━━━ Exercise data ━━━

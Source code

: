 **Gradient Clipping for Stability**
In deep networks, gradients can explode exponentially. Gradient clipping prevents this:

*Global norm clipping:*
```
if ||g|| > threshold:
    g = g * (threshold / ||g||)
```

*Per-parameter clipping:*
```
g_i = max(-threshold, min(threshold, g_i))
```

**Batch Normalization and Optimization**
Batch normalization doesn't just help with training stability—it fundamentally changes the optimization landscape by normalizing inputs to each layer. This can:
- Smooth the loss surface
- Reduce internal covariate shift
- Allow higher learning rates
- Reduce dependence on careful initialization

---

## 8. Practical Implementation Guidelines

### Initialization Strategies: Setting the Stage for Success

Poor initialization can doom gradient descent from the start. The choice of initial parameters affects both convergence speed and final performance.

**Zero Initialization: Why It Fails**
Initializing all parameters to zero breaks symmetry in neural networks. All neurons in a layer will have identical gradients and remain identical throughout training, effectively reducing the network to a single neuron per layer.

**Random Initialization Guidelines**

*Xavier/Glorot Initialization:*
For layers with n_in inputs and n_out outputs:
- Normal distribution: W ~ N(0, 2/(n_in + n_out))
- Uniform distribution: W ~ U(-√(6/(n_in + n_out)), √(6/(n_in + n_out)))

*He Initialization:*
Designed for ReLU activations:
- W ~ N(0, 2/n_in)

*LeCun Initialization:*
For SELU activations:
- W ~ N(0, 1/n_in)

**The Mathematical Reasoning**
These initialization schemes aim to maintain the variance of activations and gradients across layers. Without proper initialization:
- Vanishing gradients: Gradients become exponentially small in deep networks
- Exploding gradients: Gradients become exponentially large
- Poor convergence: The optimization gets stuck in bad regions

━━━

### [What to produce]
Nothing in the records may be dropped; reproduce them exactly.

### [Solution for this task]
Source code

: **Gradient Clipping for Stability**
In deep networks, gradients can explode exponentially. Gradient clipping prevents this:

*Global norm clipping:*
```
if ||g|| > threshold:
    g = g * (threshold / ||g||)
```

*Per-parameter clipping:*
```
g_i = max(-threshold, min(threshold, g_i))
```

**Batch Normalization and Optimization**
Batch normalization doesn't just help with training stability—it fundamentally changes the optimization landscape by normalizing inputs to each layer. This can:
- Smooth the loss surface
- Reduce internal covariate shift
- Allow higher learning rates
- Reduce dependence on careful initialization

---

## 8. Practical Implementation Guidelines

### Initialization Strategies: Setting the Stage for Success

Poor initialization can doom gradient descent from the start. The choice of initial parameters affects both convergence speed and final performance.

**Zero Initialization: Why It Fails**
Initializing all parameters to zero breaks symmetry in neural networks. All neurons in a layer will have identical gradients and remain identical throughout training, effectively reducing the network to a single neuron per layer.

**Random Initialization Guidelines**

*Xavier/Glorot Initialization:*
For layers with n_in inputs and n_out outputs:
- Normal distribution: W ~ N(0, 2/(n_in + n_out))
- Uniform distribution: W ~ U(-√(6/(n_in + n_out)), √(6/(n_in + n_out)))

*He Initialization:*
Designed for ReLU activations:
- W ~ N(0, 2/n_in)

*LeCun Initialization:*
For SELU activations:
- W ~ N(0, 1/n_in)

**The Mathematical Reasoning**
These initialization schemes aim to maintain the variance of activations and gradients across layers. Without proper initialization:
- Vanishing gradients: Gradients become exponentially small in deep networks
- Exploding gradients: Gradients become exponentially large
- Poor convergence: The optimization gets stuck in bad regions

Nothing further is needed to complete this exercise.